It’s time to protect the international processes leading up to international deals like the Paris agreement from “dirty fossil fuel trade associations that are stalking the halls of the U.N. climate talks to undermine, weaken, and block progress,” Corporate Accountability International concludes in a report issued Monday.
The analysis hits just a week before national climate negotiators arrive in Bonn for mid-year meetings.
“Right now, hundreds of business trade associations have access to the climate talks, and many of them are funded by some of the world’s biggest polluters and climate change deniers,” said International Policy Director Tamar Lawrence-Samuel. “With so many arsonists in the fire department, it’s no wonder we’ve failed to put the fire out.”
The UN Framework Convention on Climate Change recognizes 270 business/industry non-government organizations (BINGOs), and the CAI report focuses on six of them: the U.S. Chamber of Commerce, the National Mining Association, the Business Roundtable, FuelsEurope, the Business Council of Australia, and the International Chamber of Commerce.
“Under current UNFCCC policies, industry representatives like the World Coal Association, which aggressively promotes a coal-centred agenda, sit in the very rooms where delegates discuss policy options to avert climate disaster,” the report states. “These industry representatives are given free access to roam the same halls as world leaders who are working to ensure a sustainable future for all of humanity—not the fossil fuel industry exclusively. Like their fossil fuel funders, these organizations have hefty track records of climate denialism and a portfolio that includes using backhanded tactics to stop key climate policies in their tracks.”
Corporate Accountability International does see a role for business in the drive to implement the Paris agreement and decarbonize the global economy.
“The industry must transform its business practices to align with the essential commitments made by the global community to rein in the crisis,” the report states. “It must embrace the many viable solutions created by the scientific and technological community to minimize further irreversible climate devastation, while striving to meet the social and economic needs of a rapidly developing world. But it should not attempt to influence and undermine the policies created to address this crisis.”

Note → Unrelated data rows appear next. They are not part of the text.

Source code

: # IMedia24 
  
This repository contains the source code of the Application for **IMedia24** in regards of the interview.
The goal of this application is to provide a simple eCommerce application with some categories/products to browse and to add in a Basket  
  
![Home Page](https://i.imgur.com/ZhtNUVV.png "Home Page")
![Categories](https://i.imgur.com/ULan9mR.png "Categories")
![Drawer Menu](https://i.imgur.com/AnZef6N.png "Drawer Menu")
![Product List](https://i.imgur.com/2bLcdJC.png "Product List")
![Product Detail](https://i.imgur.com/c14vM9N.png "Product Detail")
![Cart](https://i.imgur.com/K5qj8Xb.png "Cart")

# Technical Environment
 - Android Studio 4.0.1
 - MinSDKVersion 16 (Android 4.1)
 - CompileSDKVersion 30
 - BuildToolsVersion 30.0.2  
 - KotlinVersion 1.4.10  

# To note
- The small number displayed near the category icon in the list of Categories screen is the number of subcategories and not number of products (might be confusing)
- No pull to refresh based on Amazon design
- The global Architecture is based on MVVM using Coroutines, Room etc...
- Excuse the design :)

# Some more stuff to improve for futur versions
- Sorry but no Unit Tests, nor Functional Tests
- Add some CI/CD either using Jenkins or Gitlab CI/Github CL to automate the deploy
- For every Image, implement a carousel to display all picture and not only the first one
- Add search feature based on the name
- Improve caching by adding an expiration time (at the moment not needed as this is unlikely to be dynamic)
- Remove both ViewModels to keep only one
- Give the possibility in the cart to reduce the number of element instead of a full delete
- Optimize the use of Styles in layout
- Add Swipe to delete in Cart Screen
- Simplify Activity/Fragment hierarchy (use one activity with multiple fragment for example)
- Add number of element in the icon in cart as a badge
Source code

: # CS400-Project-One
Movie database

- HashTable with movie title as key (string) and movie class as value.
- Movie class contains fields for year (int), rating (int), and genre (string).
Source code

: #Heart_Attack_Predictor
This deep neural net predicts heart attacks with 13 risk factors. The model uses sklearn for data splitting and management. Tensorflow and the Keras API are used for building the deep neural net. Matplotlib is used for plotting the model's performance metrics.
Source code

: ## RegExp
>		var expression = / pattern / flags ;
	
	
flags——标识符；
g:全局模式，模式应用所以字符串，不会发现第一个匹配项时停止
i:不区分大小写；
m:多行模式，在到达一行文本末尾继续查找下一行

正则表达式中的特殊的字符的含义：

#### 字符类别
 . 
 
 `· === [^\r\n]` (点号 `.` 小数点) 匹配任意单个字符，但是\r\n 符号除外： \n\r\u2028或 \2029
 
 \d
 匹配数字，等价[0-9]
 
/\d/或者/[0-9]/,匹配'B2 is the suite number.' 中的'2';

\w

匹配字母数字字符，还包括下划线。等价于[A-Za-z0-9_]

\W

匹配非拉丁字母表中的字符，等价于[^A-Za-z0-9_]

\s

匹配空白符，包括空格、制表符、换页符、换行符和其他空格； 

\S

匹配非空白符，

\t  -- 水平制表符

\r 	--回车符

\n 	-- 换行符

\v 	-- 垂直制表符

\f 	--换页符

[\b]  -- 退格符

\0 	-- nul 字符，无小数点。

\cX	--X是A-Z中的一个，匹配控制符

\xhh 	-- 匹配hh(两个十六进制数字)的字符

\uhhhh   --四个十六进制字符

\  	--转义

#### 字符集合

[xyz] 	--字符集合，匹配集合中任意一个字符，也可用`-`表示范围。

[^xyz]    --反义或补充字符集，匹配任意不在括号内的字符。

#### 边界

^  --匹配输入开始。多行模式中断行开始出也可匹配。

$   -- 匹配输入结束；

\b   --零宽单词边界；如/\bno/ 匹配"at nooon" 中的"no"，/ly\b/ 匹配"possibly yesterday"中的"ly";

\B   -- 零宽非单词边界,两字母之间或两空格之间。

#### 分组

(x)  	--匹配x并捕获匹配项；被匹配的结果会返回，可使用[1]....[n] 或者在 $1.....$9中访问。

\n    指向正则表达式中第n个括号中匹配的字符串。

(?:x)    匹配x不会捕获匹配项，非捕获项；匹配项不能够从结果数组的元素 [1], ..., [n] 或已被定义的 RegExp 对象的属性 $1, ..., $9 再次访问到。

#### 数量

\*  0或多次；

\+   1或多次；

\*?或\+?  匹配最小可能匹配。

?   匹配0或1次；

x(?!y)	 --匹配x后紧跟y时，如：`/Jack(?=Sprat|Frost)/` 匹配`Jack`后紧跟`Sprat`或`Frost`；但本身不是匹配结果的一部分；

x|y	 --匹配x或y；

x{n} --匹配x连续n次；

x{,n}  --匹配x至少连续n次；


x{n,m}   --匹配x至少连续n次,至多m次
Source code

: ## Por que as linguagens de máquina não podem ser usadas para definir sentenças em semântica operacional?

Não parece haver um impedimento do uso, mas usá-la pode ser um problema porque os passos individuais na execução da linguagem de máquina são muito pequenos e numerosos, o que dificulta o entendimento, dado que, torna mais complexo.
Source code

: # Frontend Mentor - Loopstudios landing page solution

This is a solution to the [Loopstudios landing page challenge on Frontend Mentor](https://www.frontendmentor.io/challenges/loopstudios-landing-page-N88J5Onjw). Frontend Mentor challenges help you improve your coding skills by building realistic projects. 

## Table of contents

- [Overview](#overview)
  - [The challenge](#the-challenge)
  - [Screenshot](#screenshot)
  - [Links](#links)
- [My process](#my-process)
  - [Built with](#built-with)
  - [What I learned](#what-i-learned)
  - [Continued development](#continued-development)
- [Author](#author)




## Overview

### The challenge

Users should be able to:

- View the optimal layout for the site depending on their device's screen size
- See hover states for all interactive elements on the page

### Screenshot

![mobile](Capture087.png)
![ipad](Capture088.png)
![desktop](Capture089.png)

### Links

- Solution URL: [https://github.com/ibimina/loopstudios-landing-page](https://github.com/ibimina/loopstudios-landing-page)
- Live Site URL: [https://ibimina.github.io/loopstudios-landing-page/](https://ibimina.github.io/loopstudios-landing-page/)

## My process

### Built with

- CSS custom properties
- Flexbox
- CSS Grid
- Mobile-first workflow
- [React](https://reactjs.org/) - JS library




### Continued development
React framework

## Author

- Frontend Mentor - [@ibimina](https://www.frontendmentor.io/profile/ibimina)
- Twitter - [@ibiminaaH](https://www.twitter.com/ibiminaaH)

At the intersessional meeting next week in Bonn, CAI and other international NGOs will be urging delegates to agree on a new, universal definition of conflict of interest and set a “stringent, transparent process” for participants in UNFCCC processes. “This process must be rigorous enough to ensure that those allowed to participate in the UNFCCC negotiations are motivated by the sole interest of protecting people and the planet, not private interests or what’s good for business,” CAI states.